JeffSackmann / tennis_wta

WTA Tennis Rankings, Results, and Stats
217 stars 144 forks source link

WTA match data : commit_a8c11eb_thru_26_nov_2018 introduced duplicated match data. #15

Closed bazzaar closed 4 years ago

bazzaar commented 5 years ago

Hi,

It appears the recent 'commit_a8c11eb_thru_26_nov_2018' update has introduced duplicated match data.
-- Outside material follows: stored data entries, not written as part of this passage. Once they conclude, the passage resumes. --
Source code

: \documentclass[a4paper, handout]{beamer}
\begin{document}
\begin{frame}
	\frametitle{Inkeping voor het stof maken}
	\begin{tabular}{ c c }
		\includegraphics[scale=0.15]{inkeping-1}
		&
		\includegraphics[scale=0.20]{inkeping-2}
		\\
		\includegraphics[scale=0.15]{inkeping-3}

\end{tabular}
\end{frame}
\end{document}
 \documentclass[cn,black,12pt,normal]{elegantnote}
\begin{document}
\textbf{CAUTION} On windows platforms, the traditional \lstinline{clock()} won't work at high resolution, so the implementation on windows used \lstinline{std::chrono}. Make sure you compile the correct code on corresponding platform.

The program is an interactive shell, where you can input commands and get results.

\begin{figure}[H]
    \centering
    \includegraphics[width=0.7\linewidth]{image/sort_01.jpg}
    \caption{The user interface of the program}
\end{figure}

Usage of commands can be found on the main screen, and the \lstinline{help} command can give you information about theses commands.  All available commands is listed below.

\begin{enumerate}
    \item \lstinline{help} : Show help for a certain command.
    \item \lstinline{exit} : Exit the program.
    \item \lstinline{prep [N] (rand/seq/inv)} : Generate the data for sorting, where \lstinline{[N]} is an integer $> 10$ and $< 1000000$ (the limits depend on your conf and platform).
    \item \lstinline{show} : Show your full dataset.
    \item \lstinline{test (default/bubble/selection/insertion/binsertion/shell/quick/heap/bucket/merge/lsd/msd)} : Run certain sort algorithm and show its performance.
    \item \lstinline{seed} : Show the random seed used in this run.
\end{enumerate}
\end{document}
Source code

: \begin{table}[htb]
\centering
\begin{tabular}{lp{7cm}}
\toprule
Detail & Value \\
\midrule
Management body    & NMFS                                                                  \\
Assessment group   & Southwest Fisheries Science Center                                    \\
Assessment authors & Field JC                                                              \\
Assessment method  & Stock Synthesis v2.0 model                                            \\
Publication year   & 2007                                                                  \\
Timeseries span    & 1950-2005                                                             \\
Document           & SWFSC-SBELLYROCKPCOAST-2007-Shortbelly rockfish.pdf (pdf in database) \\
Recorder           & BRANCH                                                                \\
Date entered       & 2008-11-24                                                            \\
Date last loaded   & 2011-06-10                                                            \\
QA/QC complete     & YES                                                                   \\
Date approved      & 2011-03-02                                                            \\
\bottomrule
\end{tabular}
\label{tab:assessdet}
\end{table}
All matches from the following tournament 'Main Draw' now occur twice in the file.

wta_matches_qual_itf_2018.csv -------------------------------- WTA Qual ITF, 2018-W-WITF-AUS-10A-2018, Darwin $60K , 2018-09-24

This is not data that was represented prior to the update, it's simply new data that has been added twice.

Initially I thought there were more tournaments that were duplicated, but then realised 'match_num' isn't unique (within a tournament), it needs to be combined with 'round' to be so [the qualifying draw has it's own match numbering, as does the the main draw].

In the case above, I think it's likely just a cut/paste error since the main draw is represented twice, whilst the qualifying draw is absent.

And therefore the flip side to this is that the 'Qualifying Draw' match data is missing.

Hope this helps, bazzaar

JeffSackmann commented 4 years ago

de-duped. I'll add the qualies at some point in the near future.